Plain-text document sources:

[Start of Attachment]

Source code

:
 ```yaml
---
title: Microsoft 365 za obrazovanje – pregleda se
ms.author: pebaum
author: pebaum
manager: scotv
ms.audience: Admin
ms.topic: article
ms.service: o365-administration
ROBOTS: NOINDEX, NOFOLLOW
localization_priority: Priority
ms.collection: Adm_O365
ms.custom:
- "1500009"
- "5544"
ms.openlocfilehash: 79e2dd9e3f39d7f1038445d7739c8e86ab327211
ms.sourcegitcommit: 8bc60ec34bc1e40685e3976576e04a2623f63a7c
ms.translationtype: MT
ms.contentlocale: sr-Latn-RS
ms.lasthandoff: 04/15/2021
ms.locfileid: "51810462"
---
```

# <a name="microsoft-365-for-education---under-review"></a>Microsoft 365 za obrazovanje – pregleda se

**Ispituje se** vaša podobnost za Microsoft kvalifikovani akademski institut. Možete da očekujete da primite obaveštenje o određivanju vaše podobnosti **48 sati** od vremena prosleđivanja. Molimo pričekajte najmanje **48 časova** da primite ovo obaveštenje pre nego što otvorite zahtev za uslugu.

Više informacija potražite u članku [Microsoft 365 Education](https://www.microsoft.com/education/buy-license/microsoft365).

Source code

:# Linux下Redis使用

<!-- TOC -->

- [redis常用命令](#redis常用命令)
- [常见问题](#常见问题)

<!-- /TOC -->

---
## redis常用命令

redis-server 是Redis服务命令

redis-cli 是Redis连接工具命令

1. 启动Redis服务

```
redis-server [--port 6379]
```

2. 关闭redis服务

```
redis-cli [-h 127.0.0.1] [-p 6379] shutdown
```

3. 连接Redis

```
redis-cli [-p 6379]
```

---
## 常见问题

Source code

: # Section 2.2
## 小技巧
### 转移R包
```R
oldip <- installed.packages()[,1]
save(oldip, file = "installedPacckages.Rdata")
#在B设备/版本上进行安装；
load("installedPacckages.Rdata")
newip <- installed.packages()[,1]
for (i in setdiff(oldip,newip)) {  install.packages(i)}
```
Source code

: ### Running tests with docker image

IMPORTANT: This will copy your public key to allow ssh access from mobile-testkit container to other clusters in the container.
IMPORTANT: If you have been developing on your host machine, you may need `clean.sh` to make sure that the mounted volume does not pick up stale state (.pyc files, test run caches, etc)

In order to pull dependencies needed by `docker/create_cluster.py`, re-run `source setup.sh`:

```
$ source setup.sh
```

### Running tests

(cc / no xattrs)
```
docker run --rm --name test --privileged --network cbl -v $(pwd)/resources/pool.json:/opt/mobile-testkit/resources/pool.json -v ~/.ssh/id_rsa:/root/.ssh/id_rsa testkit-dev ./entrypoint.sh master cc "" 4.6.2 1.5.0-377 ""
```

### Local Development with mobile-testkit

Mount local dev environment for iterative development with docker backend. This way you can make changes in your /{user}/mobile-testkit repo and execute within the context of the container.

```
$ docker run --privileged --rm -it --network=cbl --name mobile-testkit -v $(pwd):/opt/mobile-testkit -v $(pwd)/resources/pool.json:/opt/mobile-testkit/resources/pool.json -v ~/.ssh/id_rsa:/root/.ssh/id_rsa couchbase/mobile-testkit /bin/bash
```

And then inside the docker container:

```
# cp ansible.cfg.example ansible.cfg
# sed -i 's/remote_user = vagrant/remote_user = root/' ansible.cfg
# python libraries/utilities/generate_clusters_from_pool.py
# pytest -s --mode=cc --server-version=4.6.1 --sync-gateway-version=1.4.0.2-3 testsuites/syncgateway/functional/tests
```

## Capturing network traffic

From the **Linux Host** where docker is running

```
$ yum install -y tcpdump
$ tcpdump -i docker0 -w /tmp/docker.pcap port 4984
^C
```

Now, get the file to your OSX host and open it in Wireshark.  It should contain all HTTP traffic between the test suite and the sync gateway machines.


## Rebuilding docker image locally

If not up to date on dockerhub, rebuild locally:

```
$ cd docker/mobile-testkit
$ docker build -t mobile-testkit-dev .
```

[End of Attachment]

Aim of the task:
Wherever the string "resources" appears in the data above, report the whole line.

Task solution:
docker run --rm --name test --privileged --network cbl -v $(pwd)/resources/pool.json:/opt/mobile-testkit/resources/pool.json -v ~/.ssh/id_rsa:/root/.ssh/id_rsa testkit-dev ./entrypoint.sh master cc "" 4.6.2 1.5.0-377 ""
$ docker run --privileged --rm -it --network=cbl --name mobile-testkit -v $(pwd):/opt/mobile-testkit -v $(pwd)/resources/pool.json:/opt/mobile-testkit/resources/pool.json -v ~/.ssh/id_rsa:/root/.ssh/id_rsa couchbase/mobile-testkit /bin/bash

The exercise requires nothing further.